Header banner
Revain logoHome Page
Jeffrey Sanders photo
1 Level
1318 Review
31 Karma

Review on JXL by Jeffrey Sanders

Revainrating 5 out of 5

CUDA out of memory. Tried to allocate 20.00 MiB (GPU 0; 14.62 GiB total capacity; 13.51 GiB already allocated; 14.00 MiB free; 13.65 GiB reserved in total by PyTorch) If reserved memory is >> allocated memory try setting max_split_size_mb to avoid fragmentation.

CUDA out of memory. Tried to allocate 20.00 MiB (GPU 0; 14.62 GiB total capacity; 13.49 GiB already allocated; 14.00 MiB free; 13.65 GiB reserved in total by PyTorch) If reserved memory is >> allocated memory try setting max_split_size_mb to avoid fragmentation. See documentation for Memory Management and PYTORCH_CUDA_ALLOC_CONF CUDA out of memory.
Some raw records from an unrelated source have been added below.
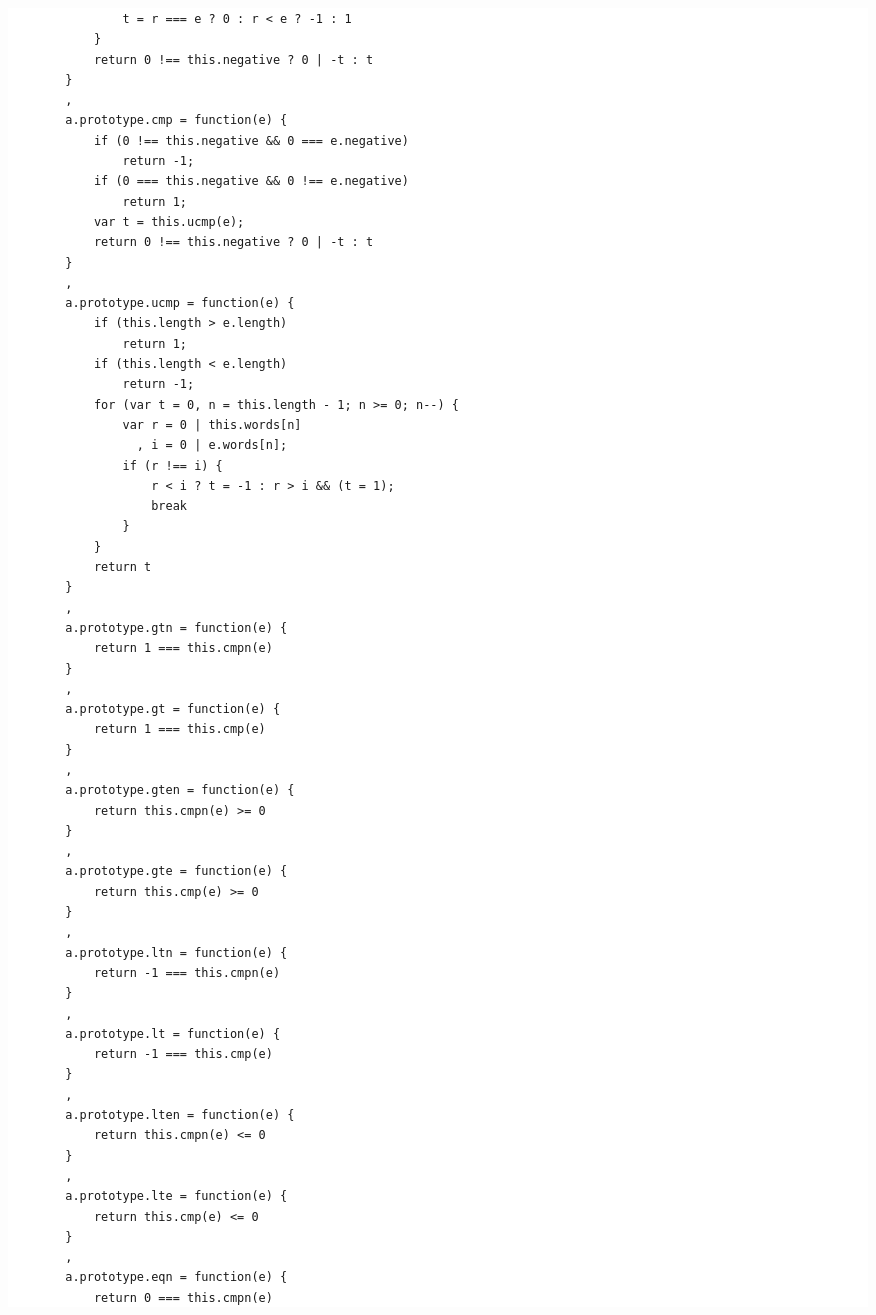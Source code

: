                     t = r === e ? 0 : r < e ? -1 : 1
                }
                return 0 !== this.negative ? 0 | -t : t
            }
            ,
            a.prototype.cmp = function(e) {
                if (0 !== this.negative && 0 === e.negative)
                    return -1;
                if (0 === this.negative && 0 !== e.negative)
                    return 1;
                var t = this.ucmp(e);
                return 0 !== this.negative ? 0 | -t : t
            }
            ,
            a.prototype.ucmp = function(e) {
                if (this.length > e.length)
                    return 1;
                if (this.length < e.length)
                    return -1;
                for (var t = 0, n = this.length - 1; n >= 0; n--) {
                    var r = 0 | this.words[n]
                      , i = 0 | e.words[n];
                    if (r !== i) {
                        r < i ? t = -1 : r > i && (t = 1);
                        break
                    }
                }
                return t
            }
            ,
            a.prototype.gtn = function(e) {
                return 1 === this.cmpn(e)
            }
            ,
            a.prototype.gt = function(e) {
                return 1 === this.cmp(e)
            }
            ,
            a.prototype.gten = function(e) {
                return this.cmpn(e) >= 0
            }
            ,
            a.prototype.gte = function(e) {
                return this.cmp(e) >= 0
            }
            ,
            a.prototype.ltn = function(e) {
                return -1 === this.cmpn(e)
            }
            ,
            a.prototype.lt = function(e) {
                return -1 === this.cmp(e)
            }
            ,
            a.prototype.lten = function(e) {
                return this.cmpn(e) <= 0
            }
            ,
            a.prototype.lte = function(e) {
                return this.cmp(e) <= 0
            }
            ,
            a.prototype.eqn = function(e) {
                return 0 === this.cmpn(e)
Tried to allocate 20.00 MiB (GPU 0; 14.62 GiB total capacity; 13.51 GiB already allocated; 14.00 MiB free; 13.65 GiB reserved in total by PyTorch) If reserved memory is >> allocated memory try setting max_split_size_mb to avoid fragmentation.
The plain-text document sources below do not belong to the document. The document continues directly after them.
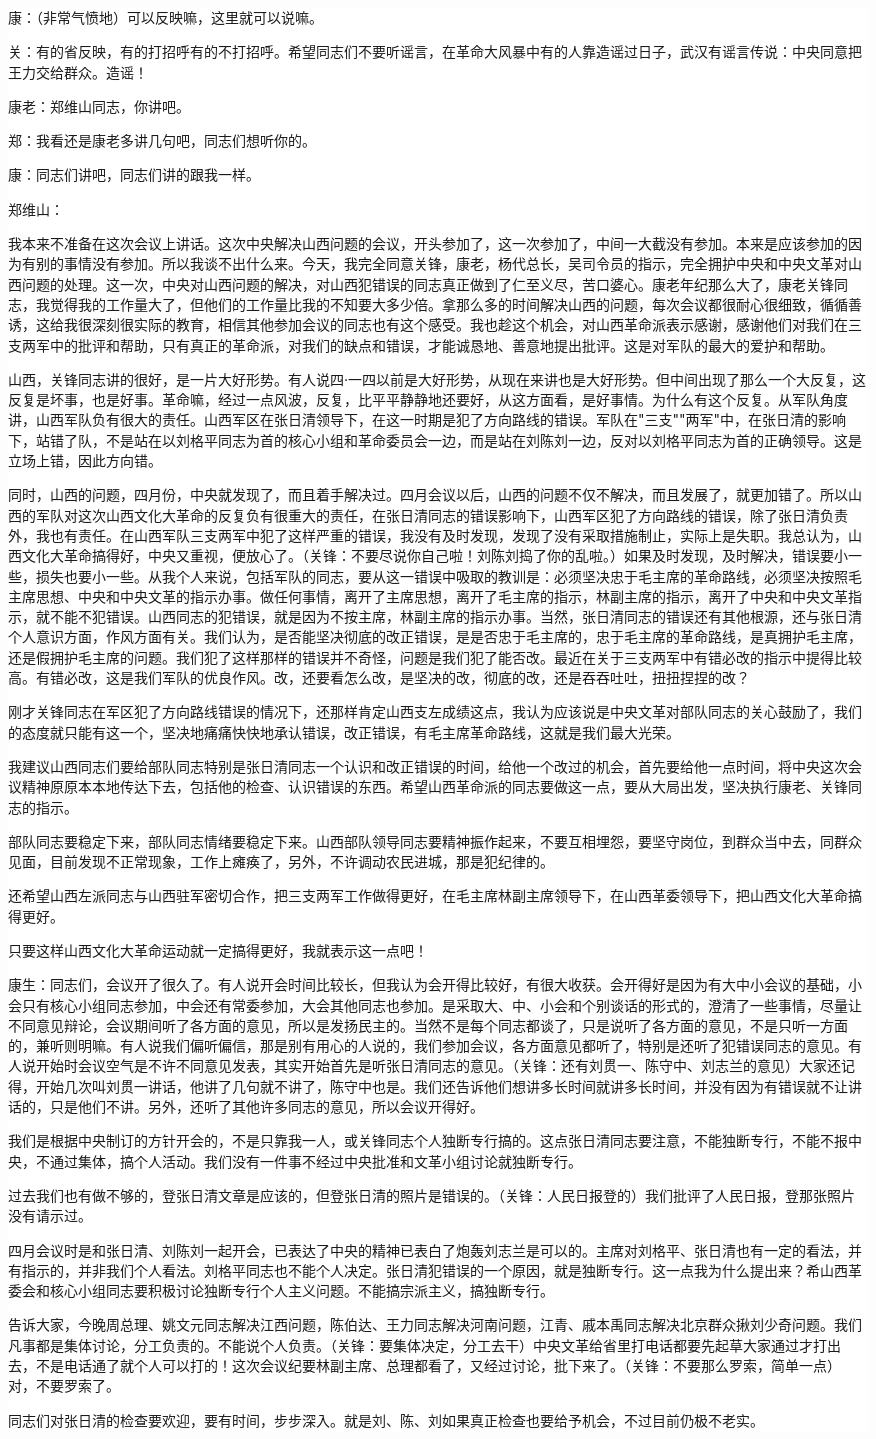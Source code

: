 康：（非常气愤地）可以反映嘛，这里就可以说嘛。

关：有的省反映，有的打招呼有的不打招呼。希望同志们不要听谣言，在革命大风暴中有的人靠造谣过日子，武汉有谣言传说：中央同意把王力交给群众。造谣！

康老：郑维山同志，你讲吧。

郑：我看还是康老多讲几句吧，同志们想听你的。

康：同志们讲吧，同志们讲的跟我一样。

郑维山：

我本来不准备在这次会议上讲话。这次中央解决山西问题的会议，开头参加了，这一次参加了，中间一大截没有参加。本来是应该参加的因为有别的事情没有参加。所以我谈不出什么来。今天，我完全同意关锋，康老，杨代总长，吴司令员的指示，完全拥护中央和中央文革对山西问题的处理。这一次，中央对山西问题的解决，对山西犯错误的同志真正做到了仁至义尽，苦口婆心。康老年纪那么大了，康老关锋同志，我觉得我的工作量大了，但他们的工作量比我的不知要大多少倍。拿那么多的时间解决山西的问题，每次会议都很耐心很细致，循循善诱，这给我很深刻很实际的教育，相信其他参加会议的同志也有这个感受。我也趁这个机会，对山西革命派表示感谢，感谢他们对我们在三支两军中的批评和帮助，只有真正的革命派，对我们的缺点和错误，才能诚恳地、善意地提出批评。这是对军队的最大的爱护和帮助。

山西，关锋同志讲的很好，是一片大好形势。有人说四·一四以前是大好形势，从现在来讲也是大好形势。但中间出现了那么一个大反复，这反复是坏事，也是好事。革命嘛，经过一点风波，反复，比平平静静地还要好，从这方面看，是好事情。为什么有这个反复。从军队角度讲，山西军队负有很大的责任。山西军区在张日清领导下，在这一时期是犯了方向路线的错误。军队在"三支""两军"中，在张日清的影响下，站错了队，不是站在以刘格平同志为首的核心小组和革命委员会一边，而是站在刘陈刘一边，反对以刘格平同志为首的正确领导。这是立场上错，因此方向错。

同时，山西的问题，四月份，中央就发现了，而且着手解决过。四月会议以后，山西的问题不仅不解决，而且发展了，就更加错了。所以山西的军队对这次山西文化大革命的反复负有很重大的责任，在张日清同志的错误影响下，山西军区犯了方向路线的错误，除了张日清负责外，我也有责任。在山西军队三支两军中犯了这样严重的错误，我没有及时发现，发现了没有采取措施制止，实际上是失职。我总认为，山西文化大革命搞得好，中央又重视，便放心了。（关锋：不要尽说你自己啦！刘陈刘捣了你的乱啦。）如果及时发现，及时解决，错误要小一些，损失也要小一些。从我个人来说，包括军队的同志，要从这一错误中吸取的教训是：必须坚决忠于毛主席的革命路线，必须坚决按照毛主席思想、中央和中央文革的指示办事。做任何事情，离开了主席思想，离开了毛主席的指示，林副主席的指示，离开了中央和中央文革指示，就不能不犯错误。山西同志的犯错误，就是因为不按主席，林副主席的指示办事。当然，张日清同志的错误还有其他根源，还与张日清个人意识方面，作风方面有关。我们认为，是否能坚决彻底的改正错误，是是否忠于毛主席的，忠于毛主席的革命路线，是真拥护毛主席，还是假拥护毛主席的问题。我们犯了这样那样的错误并不奇怪，问题是我们犯了能否改。最近在关于三支两军中有错必改的指示中提得比较高。有错必改，这是我们军队的优良作风。改，还要看怎么改，是坚决的改，彻底的改，还是吞吞吐吐，扭扭捏捏的改？

刚才关锋同志在军区犯了方向路线错误的情况下，还那样肯定山西支左成绩这点，我认为应该说是中央文革对部队同志的关心鼓励了，我们的态度就只能有这一个，坚决地痛痛快快地承认错误，改正错误，有毛主席革命路线，这就是我们最大光荣。

我建议山西同志们要给部队同志特别是张日清同志一个认识和改正错误的时间，给他一个改过的机会，首先要给他一点时间，将中央这次会议精神原原本本地传达下去，包括他的检查、认识错误的东西。希望山西革命派的同志要做这一点，要从大局出发，坚决执行康老、关锋同志的指示。

部队同志要稳定下来，部队同志情绪要稳定下来。山西部队领导同志要精神振作起来，不要互相埋怨，要坚守岗位，到群众当中去，同群众见面，目前发现不正常现象，工作上瘫痪了，另外，不许调动农民进城，那是犯纪律的。

还希望山西左派同志与山西驻军密切合作，把三支两军工作做得更好，在毛主席林副主席领导下，在山西革委领导下，把山西文化大革命搞得更好。

只要这样山西文化大革命运动就一定搞得更好，我就表示这一点吧！

康生：同志们，会议开了很久了。有人说开会时间比较长，但我认为会开得比较好，有很大收获。会开得好是因为有大中小会议的基础，小会只有核心小组同志参加，中会还有常委参加，大会其他同志也参加。是采取大、中、小会和个别谈话的形式的，澄清了一些事情，尽量让不同意见辩论，会议期间听了各方面的意见，所以是发扬民主的。当然不是每个同志都谈了，只是说听了各方面的意见，不是只听一方面的，兼听则明嘛。有人说我们偏听偏信，那是别有用心的人说的，我们参加会议，各方面意见都听了，特别是还听了犯错误同志的意见。有人说开始时会议空气是不许不同意见发表，其实开始首先是听张日清同志的意见。（关锋：还有刘贯一、陈守中、刘志兰的意见）大家还记得，开始几次叫刘贯一讲话，他讲了几句就不讲了，陈守中也是。我们还告诉他们想讲多长时间就讲多长时间，并没有因为有错误就不让讲话的，只是他们不讲。另外，还听了其他许多同志的意见，所以会议开得好。

我们是根据中央制订的方针开会的，不是只靠我一人，或关锋同志个人独断专行搞的。这点张日清同志要注意，不能独断专行，不能不报中央，不通过集体，搞个人活动。我们没有一件事不经过中央批准和文革小组讨论就独断专行。

过去我们也有做不够的，登张日清文章是应该的，但登张日清的照片是错误的。（关锋：人民日报登的）我们批评了人民日报，登那张照片没有请示过。

四月会议时是和张日清、刘陈刘一起开会，已表达了中央的精神已表白了炮轰刘志兰是可以的。主席对刘格平、张日清也有一定的看法，并有指示的，并非我们个人看法。刘格平同志也不能个人决定。张日清犯错误的一个原因，就是独断专行。这一点我为什么提出来？希山西革委会和核心小组同志要积极讨论独断专行个人主义问题。不能搞宗派主义，搞独断专行。

告诉大家，今晚周总理、姚文元同志解决江西问题，陈伯达、王力同志解决河南问题，江青、戚本禹同志解决北京群众揪刘少奇问题。我们凡事都是集体讨论，分工负责的。不能说个人负责。（关锋：要集体决定，分工去干）中央文革给省里打电话都要先起草大家通过才打出去，不是电话通了就个人可以打的！这次会议纪要林副主席、总理都看了，又经过讨论，批下来了。（关锋：不要那么罗索，简单一点）对，不要罗索了。

同志们对张日清的检查要欢迎，要有时间，步步深入。就是刘、陈、刘如果真正检查也要给予机会，不过目前仍极不老实。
img 1 attached to JXL review by Jeffrey Sanders

ο»Ώ

Pros
  • Support for distributed training on clusters.
  • Easy to integrate with Keras API.
  • Simple codebase and easy to customize.
Cons
  • Documentation is scattered across many files.
  • Performance issues when running deep learning models on large datasets.
  • A little bit difficult to learn due to its complexity.